Ноги подогнулись, и померкло в глазах. Серебряные трубы поют, эх, папа, папа… Ты очень ошибся, меня сейчас убьют…
Бросилась бежать. Юбка длинная, узкая — куда тут… Заплетаются ноги, сейчас громыхнет — и пойду туда, куда всегда верила, что должна прийти…
Оглянулась: стреляйте в лицо. Разве можно бежать, когда страшно? И когда так пусто, ненужно, бессмысленно…
— Мой отец — большевик! И убит белыми в Екатеринбурге! За что, товарищи?
— Деникин тебе товарищ!
И вдруг…
Откуда он взялся? В кожаной куртке, фуражке, подбритые усики — похож на того, что арестовал отца и Веру.
— Внимание, товарищи! Что происходит?.
— Поймали царскую дочь, Марию Николаевну!

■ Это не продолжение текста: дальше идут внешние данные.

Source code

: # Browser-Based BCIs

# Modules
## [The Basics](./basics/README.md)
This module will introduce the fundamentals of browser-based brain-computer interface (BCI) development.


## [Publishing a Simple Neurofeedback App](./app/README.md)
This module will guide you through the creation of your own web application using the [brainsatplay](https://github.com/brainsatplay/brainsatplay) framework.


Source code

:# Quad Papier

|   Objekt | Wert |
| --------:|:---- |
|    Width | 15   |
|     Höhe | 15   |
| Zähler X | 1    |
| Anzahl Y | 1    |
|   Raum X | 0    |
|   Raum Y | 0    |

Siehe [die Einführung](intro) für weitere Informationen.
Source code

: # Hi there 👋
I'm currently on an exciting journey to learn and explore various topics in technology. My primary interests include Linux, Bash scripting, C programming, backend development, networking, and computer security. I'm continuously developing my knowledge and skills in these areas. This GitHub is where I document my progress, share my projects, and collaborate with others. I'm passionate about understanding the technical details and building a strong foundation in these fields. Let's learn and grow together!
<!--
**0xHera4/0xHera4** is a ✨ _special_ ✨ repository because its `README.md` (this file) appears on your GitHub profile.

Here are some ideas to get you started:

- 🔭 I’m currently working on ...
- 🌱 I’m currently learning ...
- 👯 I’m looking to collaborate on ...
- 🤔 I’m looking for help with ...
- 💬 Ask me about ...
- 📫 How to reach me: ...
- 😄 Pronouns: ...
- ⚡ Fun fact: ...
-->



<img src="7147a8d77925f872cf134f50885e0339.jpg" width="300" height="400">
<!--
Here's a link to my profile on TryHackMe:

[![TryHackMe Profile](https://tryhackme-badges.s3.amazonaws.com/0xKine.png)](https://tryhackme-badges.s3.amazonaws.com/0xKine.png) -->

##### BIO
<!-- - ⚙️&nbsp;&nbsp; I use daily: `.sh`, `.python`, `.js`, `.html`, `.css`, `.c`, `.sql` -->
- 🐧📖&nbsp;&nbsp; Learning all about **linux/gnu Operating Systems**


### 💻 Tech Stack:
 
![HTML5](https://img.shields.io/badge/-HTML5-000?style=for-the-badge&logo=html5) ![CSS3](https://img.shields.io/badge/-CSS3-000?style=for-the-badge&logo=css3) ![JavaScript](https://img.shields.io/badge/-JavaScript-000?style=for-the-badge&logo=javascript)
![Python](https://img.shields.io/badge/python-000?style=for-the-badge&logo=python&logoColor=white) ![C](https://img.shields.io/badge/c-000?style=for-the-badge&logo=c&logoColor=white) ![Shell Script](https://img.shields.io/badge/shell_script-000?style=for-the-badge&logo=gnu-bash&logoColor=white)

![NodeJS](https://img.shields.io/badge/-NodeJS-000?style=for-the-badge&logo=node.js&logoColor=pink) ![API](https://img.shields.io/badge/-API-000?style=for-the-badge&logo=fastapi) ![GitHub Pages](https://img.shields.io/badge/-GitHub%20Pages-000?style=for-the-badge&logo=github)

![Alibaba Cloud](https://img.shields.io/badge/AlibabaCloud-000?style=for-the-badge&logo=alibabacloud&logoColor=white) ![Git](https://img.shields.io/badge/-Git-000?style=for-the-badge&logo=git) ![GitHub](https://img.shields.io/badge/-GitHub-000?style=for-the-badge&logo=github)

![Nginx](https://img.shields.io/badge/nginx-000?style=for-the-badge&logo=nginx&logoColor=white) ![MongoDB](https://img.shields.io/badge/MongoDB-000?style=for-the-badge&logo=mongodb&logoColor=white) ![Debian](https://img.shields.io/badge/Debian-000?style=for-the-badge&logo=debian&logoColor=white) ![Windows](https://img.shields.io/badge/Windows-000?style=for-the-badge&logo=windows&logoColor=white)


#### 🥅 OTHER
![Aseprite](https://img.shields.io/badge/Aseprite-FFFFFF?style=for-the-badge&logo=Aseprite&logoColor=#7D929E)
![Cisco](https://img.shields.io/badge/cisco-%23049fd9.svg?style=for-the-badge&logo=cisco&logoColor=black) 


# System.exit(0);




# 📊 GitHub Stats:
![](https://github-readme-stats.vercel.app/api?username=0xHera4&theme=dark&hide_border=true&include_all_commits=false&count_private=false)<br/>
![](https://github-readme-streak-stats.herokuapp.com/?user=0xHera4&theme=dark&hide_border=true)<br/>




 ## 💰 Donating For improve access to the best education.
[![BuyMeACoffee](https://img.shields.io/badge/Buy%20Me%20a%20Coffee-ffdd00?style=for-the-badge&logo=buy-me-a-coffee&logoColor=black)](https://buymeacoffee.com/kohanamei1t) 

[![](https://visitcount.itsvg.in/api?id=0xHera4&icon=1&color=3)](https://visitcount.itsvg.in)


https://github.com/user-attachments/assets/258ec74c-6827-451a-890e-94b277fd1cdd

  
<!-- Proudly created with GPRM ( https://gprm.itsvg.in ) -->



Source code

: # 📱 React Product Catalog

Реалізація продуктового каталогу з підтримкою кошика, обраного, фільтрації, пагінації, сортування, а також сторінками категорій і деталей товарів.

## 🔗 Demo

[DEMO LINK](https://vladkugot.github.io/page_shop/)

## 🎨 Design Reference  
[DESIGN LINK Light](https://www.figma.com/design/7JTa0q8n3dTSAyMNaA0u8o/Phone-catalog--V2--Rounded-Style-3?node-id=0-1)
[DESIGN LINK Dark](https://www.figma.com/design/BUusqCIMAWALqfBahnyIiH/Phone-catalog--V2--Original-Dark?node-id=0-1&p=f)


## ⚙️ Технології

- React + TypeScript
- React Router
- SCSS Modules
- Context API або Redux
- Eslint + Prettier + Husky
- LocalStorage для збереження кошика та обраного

— У вас есть документы? — Это ко мне.
Протянула:
— Извольте…
— Вот! Дочь присяжного поверенного Пермской судебной палаты Надежда Юрьевна Руднева. Расходитесь, товарищи. Поезд сейчас отойдет. (Разбрелись. Руднева Надя им не интересна.)
— А ты — кто? Ты-то сам — кто такой?
Господи, снова те двое. Он — резко, грубо — бумагу, сложенную вчетверо, к их глазам: «Представитель Всероссийского Центрального исполнительного комитета». — «А-аа… Тоды — ладно». Ушли. Взглянул, улыбнулся: «Честь имею». И тоже ушел.
Боже мой, невозможно. Эти «тоды» курят, вон — в десяти шагах зыркают ненавистными глазами.
Господи, куда он девался? «Подождите!»
Остановился, вопросительно смотрит.
— Вы не можете! Вы… не смеете… бросить меня здесь. Они же убьют меня!